Due to its contravariance I am not limited to collections of object
s, i.e. I can write
ISet<MyClass> setOfMyClass = new HashSet<MyClass>(ReferenceEqualityComparer.Default);
. But it seems that in some situations, the contravariance will not help: I'd like to use my ReferenceEqualityComparer
inside the method
Enumerable.ToDictionary<TSource, TKey, TElement>(this IEnumerable<TSource> source, Func<TSource, TKey> keySelector, Func<TSource, TElement> elementSelector, IEqualityComparer<TKey> comparer)

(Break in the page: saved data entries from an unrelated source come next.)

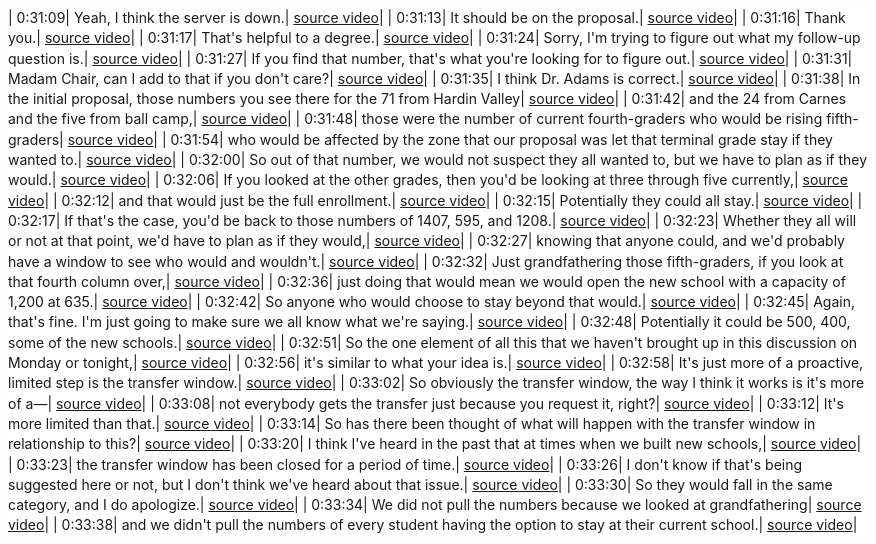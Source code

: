 | 0:31:09| Yeah, I think the server is down.| [source video](https://archive.org/details/school-board-264-221005?start=1869)|
| 0:31:13| It should be on the proposal.| [source video](https://archive.org/details/school-board-264-221005?start=1873)|
| 0:31:16| Thank you.| [source video](https://archive.org/details/school-board-264-221005?start=1876)|
| 0:31:17| That's helpful to a degree.| [source video](https://archive.org/details/school-board-264-221005?start=1877)|
| 0:31:24| Sorry, I'm trying to figure out what my follow-up question is.| [source video](https://archive.org/details/school-board-264-221005?start=1884)|
| 0:31:27| If you find that number, that's what you're looking for to figure out.| [source video](https://archive.org/details/school-board-264-221005?start=1887)|
| 0:31:31| Madam Chair, can I add to that if you don't care?| [source video](https://archive.org/details/school-board-264-221005?start=1891)|
| 0:31:35| I think Dr. Adams is correct.| [source video](https://archive.org/details/school-board-264-221005?start=1895)|
| 0:31:38| In the initial proposal, those numbers you see there for the 71 from Hardin Valley| [source video](https://archive.org/details/school-board-264-221005?start=1898)|
| 0:31:42| and the 24 from Carnes and the five from ball camp,| [source video](https://archive.org/details/school-board-264-221005?start=1902)|
| 0:31:48| those were the number of current fourth-graders who would be rising fifth-graders| [source video](https://archive.org/details/school-board-264-221005?start=1908)|
| 0:31:54| who would be affected by the zone that our proposal was let that terminal grade stay if they wanted to.| [source video](https://archive.org/details/school-board-264-221005?start=1914)|
| 0:32:00| So out of that number, we would not suspect they all wanted to, but we have to plan as if they would.| [source video](https://archive.org/details/school-board-264-221005?start=1920)|
| 0:32:06| If you looked at the other grades, then you'd be looking at three through five currently,| [source video](https://archive.org/details/school-board-264-221005?start=1926)|
| 0:32:12| and that would just be the full enrollment.| [source video](https://archive.org/details/school-board-264-221005?start=1932)|
| 0:32:15| Potentially they could all stay.| [source video](https://archive.org/details/school-board-264-221005?start=1935)|
| 0:32:17| If that's the case, you'd be back to those numbers of 1407, 595, and 1208.| [source video](https://archive.org/details/school-board-264-221005?start=1937)|
| 0:32:23| Whether they all will or not at that point, we'd have to plan as if they would,| [source video](https://archive.org/details/school-board-264-221005?start=1943)|
| 0:32:27| knowing that anyone could, and we'd probably have a window to see who would and wouldn't.| [source video](https://archive.org/details/school-board-264-221005?start=1947)|
| 0:32:32| Just grandfathering those fifth-graders, if you look at that fourth column over,| [source video](https://archive.org/details/school-board-264-221005?start=1952)|
| 0:32:36| just doing that would mean we would open the new school with a capacity of 1,200 at 635.| [source video](https://archive.org/details/school-board-264-221005?start=1956)|
| 0:32:42| So anyone who would choose to stay beyond that would.| [source video](https://archive.org/details/school-board-264-221005?start=1962)|
| 0:32:45| Again, that's fine. I'm just going to make sure we all know what we're saying.| [source video](https://archive.org/details/school-board-264-221005?start=1965)|
| 0:32:48| Potentially it could be 500, 400, some of the new schools.| [source video](https://archive.org/details/school-board-264-221005?start=1968)|
| 0:32:51| So the one element of all this that we haven't brought up in this discussion on Monday or tonight,| [source video](https://archive.org/details/school-board-264-221005?start=1971)|
| 0:32:56| it's similar to what your idea is.| [source video](https://archive.org/details/school-board-264-221005?start=1976)|
| 0:32:58| It's just more of a proactive, limited step is the transfer window.| [source video](https://archive.org/details/school-board-264-221005?start=1978)|
| 0:33:02| So obviously the transfer window, the way I think it works is it's more of a—| [source video](https://archive.org/details/school-board-264-221005?start=1982)|
| 0:33:08| not everybody gets the transfer just because you request it, right?| [source video](https://archive.org/details/school-board-264-221005?start=1988)|
| 0:33:12| It's more limited than that.| [source video](https://archive.org/details/school-board-264-221005?start=1992)|
| 0:33:14| So has there been thought of what will happen with the transfer window in relationship to this?| [source video](https://archive.org/details/school-board-264-221005?start=1994)|
| 0:33:20| I think I've heard in the past that at times when we built new schools,| [source video](https://archive.org/details/school-board-264-221005?start=2000)|
| 0:33:23| the transfer window has been closed for a period of time.| [source video](https://archive.org/details/school-board-264-221005?start=2003)|
| 0:33:26| I don't know if that's being suggested here or not, but I don't think we've heard about that issue.| [source video](https://archive.org/details/school-board-264-221005?start=2006)|
| 0:33:30| So they would fall in the same category, and I do apologize.| [source video](https://archive.org/details/school-board-264-221005?start=2010)|
| 0:33:34| We did not pull the numbers because we looked at grandfathering| [source video](https://archive.org/details/school-board-264-221005?start=2014)|
| 0:33:38| and we didn't pull the numbers of every student having the option to stay at their current school.| [source video](https://archive.org/details/school-board-264-221005?start=2018)|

like so (just a small technical example, I know there is no point using ReferenceEqualityComparer
here):
var foo = new List<string> {"hello", "world", "to", "everyone"}
Dictionary<string, int> dict = foo.ToDictionary(x => x, x => x.Length, ReferenceEqualityComparer.Default);
Unfortunately, this does not work. Since the ReferenceEqualityComparer
implements IEqualityComparer<object>
, the resulting dictionary will be of type Dictionary<object, int>
(that's what Visual Studio tells me). So if I understand correctly, in order to get Dictionary<string, int>
, ReferenceEqualityComparer
would need to implement IEqualityComparer<string>
.
So how do I make ReferenceEqualityComparer
type-agnostic, i.e. make it implement IEqualityComparer<T>
for all possible types T
?
Or am I mixing something up and there is another way? I'm not so much interested in theoretical concepts, I just want some way of using a non-generic class (here: ReferenceEqualityComparer
) in a context where a generic class is expected.